DATA:
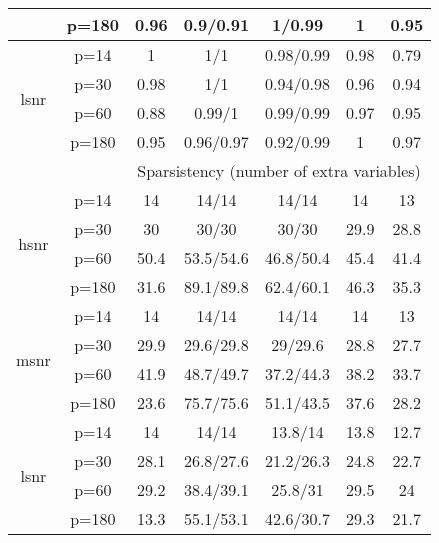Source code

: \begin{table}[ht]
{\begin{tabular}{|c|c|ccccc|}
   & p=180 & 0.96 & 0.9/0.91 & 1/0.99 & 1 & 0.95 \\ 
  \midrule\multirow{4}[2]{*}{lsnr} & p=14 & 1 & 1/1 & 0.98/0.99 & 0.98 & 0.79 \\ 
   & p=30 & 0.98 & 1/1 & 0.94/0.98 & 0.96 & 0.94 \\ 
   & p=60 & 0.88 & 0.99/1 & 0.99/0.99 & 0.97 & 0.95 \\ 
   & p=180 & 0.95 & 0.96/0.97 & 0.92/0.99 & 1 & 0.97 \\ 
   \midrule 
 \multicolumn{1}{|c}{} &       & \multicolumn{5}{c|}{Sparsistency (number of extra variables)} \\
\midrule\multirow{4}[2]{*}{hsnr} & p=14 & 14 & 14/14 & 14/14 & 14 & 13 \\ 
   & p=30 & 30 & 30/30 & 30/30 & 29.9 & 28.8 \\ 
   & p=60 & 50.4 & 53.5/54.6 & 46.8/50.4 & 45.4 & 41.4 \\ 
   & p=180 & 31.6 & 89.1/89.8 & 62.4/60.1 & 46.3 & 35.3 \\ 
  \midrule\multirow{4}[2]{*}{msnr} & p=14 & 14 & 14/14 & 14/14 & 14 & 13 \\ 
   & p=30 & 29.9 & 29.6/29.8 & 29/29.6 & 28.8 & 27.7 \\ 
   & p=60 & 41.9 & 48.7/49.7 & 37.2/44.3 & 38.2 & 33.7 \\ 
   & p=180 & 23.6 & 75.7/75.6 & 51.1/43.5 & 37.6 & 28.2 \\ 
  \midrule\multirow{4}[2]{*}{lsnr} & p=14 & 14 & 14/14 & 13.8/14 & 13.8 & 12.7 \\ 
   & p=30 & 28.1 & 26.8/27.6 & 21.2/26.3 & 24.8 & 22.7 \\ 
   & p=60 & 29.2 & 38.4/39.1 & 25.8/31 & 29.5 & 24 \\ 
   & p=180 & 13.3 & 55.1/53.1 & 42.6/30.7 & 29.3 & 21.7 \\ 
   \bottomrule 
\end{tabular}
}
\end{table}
...
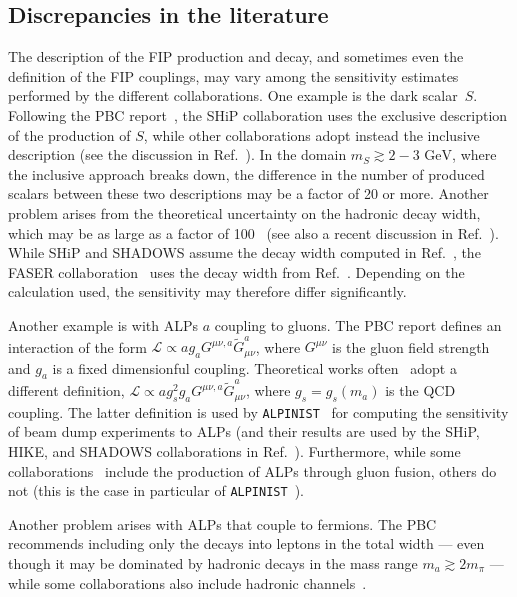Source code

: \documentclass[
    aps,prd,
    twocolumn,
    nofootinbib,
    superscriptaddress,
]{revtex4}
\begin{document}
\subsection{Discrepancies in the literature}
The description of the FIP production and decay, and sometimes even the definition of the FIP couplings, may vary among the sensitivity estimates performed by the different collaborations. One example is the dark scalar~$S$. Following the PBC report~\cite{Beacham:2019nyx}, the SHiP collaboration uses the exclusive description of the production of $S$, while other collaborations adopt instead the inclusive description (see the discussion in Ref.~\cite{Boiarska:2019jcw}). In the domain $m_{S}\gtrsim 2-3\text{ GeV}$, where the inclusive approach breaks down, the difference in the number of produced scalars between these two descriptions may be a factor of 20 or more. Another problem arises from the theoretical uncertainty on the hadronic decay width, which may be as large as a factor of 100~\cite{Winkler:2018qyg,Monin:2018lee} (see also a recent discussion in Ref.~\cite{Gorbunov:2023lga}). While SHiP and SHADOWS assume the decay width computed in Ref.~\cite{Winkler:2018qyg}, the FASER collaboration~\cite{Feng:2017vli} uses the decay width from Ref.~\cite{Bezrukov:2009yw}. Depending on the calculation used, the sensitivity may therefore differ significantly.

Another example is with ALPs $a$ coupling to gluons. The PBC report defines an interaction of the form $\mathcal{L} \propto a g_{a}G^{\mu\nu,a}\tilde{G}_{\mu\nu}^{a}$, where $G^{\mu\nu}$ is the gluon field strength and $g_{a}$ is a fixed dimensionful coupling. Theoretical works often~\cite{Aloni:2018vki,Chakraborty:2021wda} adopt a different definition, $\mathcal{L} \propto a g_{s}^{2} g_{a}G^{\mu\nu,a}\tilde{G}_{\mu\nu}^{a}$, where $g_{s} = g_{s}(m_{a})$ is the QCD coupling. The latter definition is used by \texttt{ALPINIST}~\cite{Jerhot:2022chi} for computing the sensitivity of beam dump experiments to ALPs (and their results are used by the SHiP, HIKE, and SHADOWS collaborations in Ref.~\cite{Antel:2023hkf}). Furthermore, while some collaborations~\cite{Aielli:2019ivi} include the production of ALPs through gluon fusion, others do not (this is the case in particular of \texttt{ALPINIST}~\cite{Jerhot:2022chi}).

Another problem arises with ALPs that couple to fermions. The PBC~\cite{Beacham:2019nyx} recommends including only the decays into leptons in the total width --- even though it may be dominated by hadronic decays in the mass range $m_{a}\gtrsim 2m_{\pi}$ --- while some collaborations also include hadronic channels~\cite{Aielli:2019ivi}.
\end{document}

WHAT THE TASK ASKS: Copy every line of the data above in which the string "ALPs" appears.

TASK RESPONSE:
Another example is with ALPs $a$ coupling to gluons. The PBC report defines an interaction of the form $\mathcal{L} \propto a g_{a}G^{\mu\nu,a}\tilde{G}_{\mu\nu}^{a}$, where $G^{\mu\nu}$ is the gluon field strength and $g_{a}$ is a fixed dimensionful coupling. Theoretical works often~\cite{Aloni:2018vki,Chakraborty:2021wda} adopt a different definition, $\mathcal{L} \propto a g_{s}^{2} g_{a}G^{\mu\nu,a}\tilde{G}_{\mu\nu}^{a}$, where $g_{s} = g_{s}(m_{a})$ is the QCD coupling. The latter definition is used by \texttt{ALPINIST}~\cite{Jerhot:2022chi} for computing the sensitivity of beam dump experiments to ALPs (and their results are used by the SHiP, HIKE, and SHADOWS collaborations in Ref.~\cite{Antel:2023hkf}). Furthermore, while some collaborations~\cite{Aielli:2019ivi} include the production of ALPs through gluon fusion, others do not (this is the case in particular of \texttt{ALPINIST}~\cite{Jerhot:2022chi}).
Another problem arises with ALPs that couple to fermions. The PBC~\cite{Beacham:2019nyx} recommends including only the decays into leptons in the total width --- even though it may be dominated by hadronic decays in the mass range $m_{a}\gtrsim 2m_{\pi}$ --- while some collaborations also include hadronic channels~\cite{Aielli:2019ivi}.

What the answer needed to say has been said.